Only the lines holding "scripts" are wanted here; copy each from the listing.
■ ■ ■
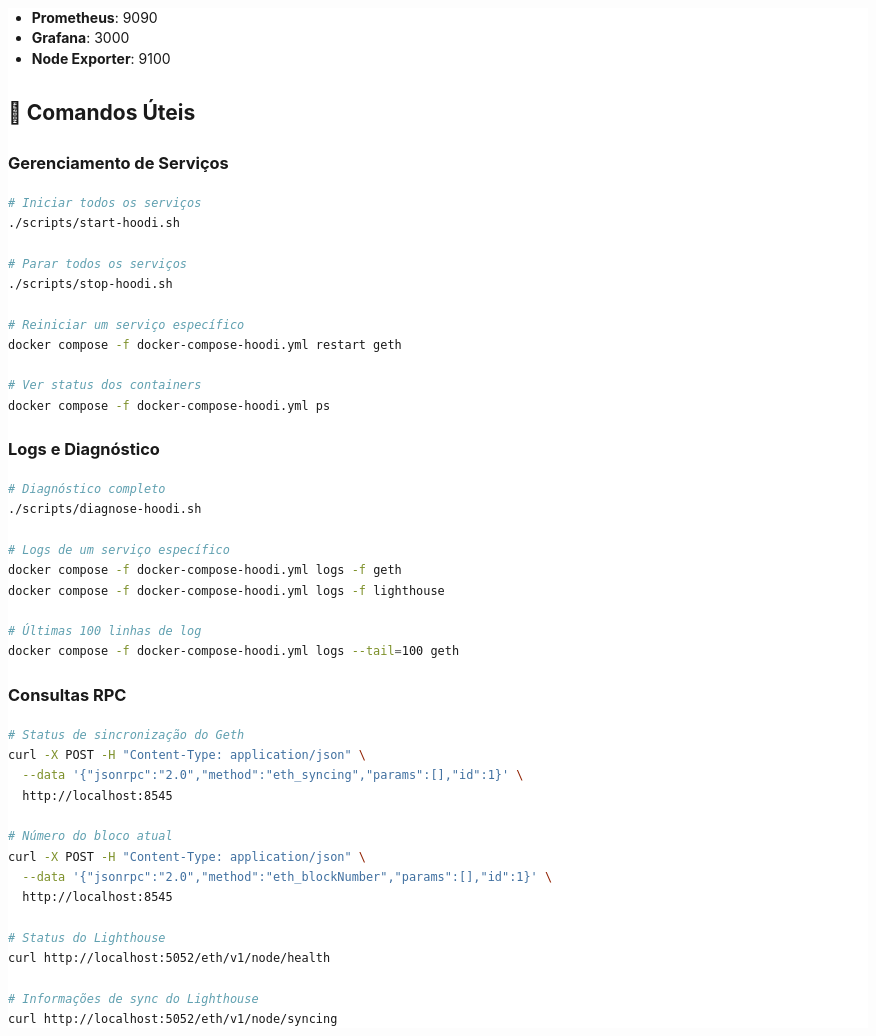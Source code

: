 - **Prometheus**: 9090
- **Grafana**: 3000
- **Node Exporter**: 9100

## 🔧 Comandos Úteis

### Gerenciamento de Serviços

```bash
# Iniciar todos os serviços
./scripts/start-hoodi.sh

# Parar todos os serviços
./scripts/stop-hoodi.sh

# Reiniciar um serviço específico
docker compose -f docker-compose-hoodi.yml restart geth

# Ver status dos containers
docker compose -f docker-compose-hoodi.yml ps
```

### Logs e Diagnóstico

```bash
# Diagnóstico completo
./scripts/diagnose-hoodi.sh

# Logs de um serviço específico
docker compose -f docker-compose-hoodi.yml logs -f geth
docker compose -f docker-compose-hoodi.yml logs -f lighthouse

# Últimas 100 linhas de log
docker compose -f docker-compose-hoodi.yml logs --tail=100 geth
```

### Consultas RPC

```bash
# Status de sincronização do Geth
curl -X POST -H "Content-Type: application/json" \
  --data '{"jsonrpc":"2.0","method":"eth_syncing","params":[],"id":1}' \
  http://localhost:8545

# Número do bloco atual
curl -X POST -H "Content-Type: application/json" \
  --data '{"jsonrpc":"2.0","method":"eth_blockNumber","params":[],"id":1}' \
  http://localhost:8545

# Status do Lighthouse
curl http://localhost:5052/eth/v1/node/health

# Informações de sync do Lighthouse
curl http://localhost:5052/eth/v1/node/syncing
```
■ ■ ■
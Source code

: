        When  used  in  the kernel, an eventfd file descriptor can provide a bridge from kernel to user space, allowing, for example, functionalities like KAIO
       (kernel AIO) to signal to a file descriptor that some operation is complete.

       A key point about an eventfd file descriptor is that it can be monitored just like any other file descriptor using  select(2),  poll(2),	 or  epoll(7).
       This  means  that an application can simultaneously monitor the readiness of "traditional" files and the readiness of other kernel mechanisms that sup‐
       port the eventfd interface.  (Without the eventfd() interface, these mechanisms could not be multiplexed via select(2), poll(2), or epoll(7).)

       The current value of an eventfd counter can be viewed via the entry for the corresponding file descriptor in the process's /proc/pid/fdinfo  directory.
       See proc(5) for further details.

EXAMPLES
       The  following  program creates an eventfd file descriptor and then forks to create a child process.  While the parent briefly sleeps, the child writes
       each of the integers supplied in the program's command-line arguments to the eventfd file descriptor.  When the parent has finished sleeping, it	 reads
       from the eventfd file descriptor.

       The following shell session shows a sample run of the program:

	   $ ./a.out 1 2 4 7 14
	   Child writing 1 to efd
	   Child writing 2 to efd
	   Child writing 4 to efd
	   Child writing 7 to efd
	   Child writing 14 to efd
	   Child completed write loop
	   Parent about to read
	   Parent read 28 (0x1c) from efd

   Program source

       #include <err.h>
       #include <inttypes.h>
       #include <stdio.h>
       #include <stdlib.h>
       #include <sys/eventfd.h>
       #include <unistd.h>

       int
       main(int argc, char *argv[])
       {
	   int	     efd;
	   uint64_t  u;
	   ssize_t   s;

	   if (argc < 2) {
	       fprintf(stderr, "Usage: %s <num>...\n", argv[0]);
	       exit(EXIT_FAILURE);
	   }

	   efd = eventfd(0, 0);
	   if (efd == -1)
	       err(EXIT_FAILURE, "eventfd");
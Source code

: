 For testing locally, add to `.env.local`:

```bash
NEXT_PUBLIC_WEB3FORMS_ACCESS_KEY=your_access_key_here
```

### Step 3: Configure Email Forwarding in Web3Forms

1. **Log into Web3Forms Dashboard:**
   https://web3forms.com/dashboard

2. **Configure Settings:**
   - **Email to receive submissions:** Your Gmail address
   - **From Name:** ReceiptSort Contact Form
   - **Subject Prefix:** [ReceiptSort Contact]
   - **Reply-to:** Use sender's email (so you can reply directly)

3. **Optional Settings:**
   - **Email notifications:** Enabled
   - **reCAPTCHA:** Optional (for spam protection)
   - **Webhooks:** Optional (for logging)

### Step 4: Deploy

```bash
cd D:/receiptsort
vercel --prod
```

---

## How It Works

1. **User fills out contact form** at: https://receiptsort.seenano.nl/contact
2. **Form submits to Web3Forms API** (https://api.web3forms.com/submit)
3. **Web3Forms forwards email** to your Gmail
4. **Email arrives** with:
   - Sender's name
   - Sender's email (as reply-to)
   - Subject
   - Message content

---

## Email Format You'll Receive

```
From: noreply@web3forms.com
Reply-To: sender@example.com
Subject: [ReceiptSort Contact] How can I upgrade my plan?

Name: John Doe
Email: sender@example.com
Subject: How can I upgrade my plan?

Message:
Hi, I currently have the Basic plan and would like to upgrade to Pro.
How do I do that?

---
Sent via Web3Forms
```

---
■ ■ ■
### Response below
./scripts/start-hoodi.sh
./scripts/stop-hoodi.sh
./scripts/diagnose-hoodi.sh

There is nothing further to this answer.